Nov. 20 (Bloomberg) -- The Philippine central bank kept its benchmark interest rate unchanged for a second month on concern a cut in borrowing costs would weaken the peso, set for its biggest decline since 2000.

Bangko Sentral ng Pilipinas maintained the rate it pays banks for overnight deposits at 6 percent today, Governor Amando Tetangco told reporters in Manila. The decision was predicted by 7 of 16 economists in a Bloomberg News survey. Nine expected the bank to lower the benchmark.

Bangko Sentral has reduced the amount of deposits it requires banks to hold in reserve and approved a dollar-lending facility to increase liquidity, rather than join counterparts in India and China in cutting interest rates to boost growth amid a global recession.

``The central bank will let the dust settle on the previous changes they made,'' said Benedicto Jose Arcinas, treasurer at Export & Industry Bank in Manila. ``Bringing the rate down and adding liquidity may aggravate the already deteriorating foreign-exchange situation.''

The peso has dropped 17 percent this year, making it the fourth-worst performer among 10 Asian currencies tracked by Bloomberg. A decline of that magnitude for the full year would be the biggest since 2000, shortly before former President Joseph Estrada was ousted from office by a popular revolt in January 2001.

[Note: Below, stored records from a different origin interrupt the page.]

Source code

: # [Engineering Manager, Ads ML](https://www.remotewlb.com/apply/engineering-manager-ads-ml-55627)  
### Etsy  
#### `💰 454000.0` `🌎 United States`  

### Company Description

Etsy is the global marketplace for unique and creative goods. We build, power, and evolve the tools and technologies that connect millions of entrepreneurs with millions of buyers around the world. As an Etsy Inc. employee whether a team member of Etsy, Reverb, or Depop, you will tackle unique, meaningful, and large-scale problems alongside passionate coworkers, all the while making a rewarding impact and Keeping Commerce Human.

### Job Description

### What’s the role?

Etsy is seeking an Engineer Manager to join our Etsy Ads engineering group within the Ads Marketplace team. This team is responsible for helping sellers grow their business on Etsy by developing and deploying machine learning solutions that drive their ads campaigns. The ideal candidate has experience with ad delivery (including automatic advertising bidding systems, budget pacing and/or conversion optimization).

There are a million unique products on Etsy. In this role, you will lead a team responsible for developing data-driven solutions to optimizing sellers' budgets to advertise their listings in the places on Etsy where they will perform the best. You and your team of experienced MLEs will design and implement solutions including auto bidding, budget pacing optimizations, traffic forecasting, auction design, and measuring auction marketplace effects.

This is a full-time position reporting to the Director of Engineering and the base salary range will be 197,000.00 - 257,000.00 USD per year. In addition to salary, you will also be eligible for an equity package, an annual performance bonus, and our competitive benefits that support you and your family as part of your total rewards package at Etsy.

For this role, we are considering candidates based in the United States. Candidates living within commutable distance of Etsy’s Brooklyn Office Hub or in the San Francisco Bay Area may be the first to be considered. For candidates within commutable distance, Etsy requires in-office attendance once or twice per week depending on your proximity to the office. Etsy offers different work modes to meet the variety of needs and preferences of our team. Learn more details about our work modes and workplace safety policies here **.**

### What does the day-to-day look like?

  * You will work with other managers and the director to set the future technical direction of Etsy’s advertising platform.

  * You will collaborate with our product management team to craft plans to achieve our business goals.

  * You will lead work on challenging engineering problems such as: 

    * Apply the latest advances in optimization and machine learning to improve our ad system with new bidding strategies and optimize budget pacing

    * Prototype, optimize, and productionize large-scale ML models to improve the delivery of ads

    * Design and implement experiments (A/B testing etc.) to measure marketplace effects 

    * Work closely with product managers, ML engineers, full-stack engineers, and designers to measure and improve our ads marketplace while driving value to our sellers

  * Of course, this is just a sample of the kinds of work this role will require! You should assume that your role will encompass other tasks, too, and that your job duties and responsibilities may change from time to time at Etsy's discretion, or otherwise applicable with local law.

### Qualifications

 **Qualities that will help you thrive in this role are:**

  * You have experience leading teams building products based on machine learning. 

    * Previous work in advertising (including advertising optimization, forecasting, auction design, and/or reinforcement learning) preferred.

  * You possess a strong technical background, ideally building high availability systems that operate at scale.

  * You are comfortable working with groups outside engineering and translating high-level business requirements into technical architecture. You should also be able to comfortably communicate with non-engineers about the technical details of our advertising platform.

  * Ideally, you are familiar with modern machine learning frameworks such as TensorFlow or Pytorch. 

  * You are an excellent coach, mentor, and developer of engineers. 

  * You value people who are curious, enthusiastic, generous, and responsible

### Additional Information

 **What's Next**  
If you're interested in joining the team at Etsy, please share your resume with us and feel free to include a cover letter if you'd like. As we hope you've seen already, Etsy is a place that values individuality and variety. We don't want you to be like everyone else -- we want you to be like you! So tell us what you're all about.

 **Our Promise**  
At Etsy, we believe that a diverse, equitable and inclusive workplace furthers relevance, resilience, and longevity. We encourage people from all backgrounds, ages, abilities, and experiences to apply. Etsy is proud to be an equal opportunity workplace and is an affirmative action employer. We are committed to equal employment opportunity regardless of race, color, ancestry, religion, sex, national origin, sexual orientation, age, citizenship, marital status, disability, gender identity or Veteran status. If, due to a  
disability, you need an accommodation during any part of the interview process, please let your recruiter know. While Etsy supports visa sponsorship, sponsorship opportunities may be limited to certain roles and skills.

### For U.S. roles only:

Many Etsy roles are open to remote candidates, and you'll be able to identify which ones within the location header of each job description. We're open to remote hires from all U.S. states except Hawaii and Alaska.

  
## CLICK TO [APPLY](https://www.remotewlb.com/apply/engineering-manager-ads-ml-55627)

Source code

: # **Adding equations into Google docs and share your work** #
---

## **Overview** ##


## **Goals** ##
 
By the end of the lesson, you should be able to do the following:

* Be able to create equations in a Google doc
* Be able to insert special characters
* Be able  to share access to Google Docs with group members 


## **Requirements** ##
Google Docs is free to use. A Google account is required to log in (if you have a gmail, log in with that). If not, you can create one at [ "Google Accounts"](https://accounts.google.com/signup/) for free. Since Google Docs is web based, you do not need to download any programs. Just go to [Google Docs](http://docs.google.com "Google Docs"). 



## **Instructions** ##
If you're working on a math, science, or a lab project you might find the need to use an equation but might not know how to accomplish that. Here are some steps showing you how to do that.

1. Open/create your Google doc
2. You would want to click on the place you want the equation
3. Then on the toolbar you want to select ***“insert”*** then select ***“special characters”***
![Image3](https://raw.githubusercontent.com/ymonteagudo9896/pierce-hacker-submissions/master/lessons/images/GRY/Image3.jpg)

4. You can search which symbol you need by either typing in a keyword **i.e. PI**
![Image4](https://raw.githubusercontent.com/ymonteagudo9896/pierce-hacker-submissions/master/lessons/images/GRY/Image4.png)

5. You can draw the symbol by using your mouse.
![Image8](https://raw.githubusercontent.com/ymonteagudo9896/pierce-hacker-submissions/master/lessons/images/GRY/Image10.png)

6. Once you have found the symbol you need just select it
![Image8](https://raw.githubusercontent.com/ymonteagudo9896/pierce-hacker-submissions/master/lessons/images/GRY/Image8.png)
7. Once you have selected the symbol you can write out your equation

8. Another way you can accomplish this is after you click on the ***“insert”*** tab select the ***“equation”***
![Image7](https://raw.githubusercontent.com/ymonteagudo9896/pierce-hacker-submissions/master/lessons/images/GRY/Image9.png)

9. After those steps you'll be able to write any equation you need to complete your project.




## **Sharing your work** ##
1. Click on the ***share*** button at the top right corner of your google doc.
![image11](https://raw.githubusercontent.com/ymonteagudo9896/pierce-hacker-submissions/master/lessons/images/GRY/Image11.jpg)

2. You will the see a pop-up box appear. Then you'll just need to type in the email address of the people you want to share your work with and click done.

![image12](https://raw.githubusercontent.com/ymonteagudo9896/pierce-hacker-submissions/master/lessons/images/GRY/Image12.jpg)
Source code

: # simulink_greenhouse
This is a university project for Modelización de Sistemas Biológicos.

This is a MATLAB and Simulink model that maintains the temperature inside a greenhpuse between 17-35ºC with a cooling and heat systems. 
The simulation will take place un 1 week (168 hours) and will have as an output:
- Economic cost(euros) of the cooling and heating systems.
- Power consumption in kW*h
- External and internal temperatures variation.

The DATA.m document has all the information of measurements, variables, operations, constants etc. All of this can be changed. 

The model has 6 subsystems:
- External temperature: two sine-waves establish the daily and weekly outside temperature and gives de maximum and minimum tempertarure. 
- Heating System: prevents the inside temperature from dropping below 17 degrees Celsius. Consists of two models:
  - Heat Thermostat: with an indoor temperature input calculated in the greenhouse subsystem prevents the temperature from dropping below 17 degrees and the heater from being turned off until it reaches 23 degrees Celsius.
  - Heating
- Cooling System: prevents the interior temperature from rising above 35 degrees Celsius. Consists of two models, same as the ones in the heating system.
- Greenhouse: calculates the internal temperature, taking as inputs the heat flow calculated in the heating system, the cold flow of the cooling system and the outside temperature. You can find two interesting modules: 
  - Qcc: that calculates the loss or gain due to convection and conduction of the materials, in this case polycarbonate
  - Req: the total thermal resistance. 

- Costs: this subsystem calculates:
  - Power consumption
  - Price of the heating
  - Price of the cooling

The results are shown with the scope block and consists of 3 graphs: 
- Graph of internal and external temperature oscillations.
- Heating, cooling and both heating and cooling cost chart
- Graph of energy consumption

The peso's drop is eroding the value of local assets and threatening to swell the nation's $33 billion foreign-currency obligations.

`Historically Low'

Interest rates are ``already low, historically,'' central bank Deputy Governor Diwa Guinigundo said Nov. 18, explaining why Bangko Sentral may not cut rates. ``Second, the real interest rate is negative and, third, there may be pressure on the peso.''

Bangko Sentral kept its key interest rate unchanged last month, halting three successive increases that began in June. Inflation has eased since reaching a 16-year high in August, slowing to 11.2 percent in October.

That gives the central bank room to move as economic growth cools in the coming months. Expansion in the Southeast Asian nation may slow to an eight-year low of 3.5 percent next year while average inflation will likely ease to 6 percent, the International Monetary Fund said last week.

Bangko Sentral has ``flexibility in determining policy rates'' because of easing prices, Tetangco said last week.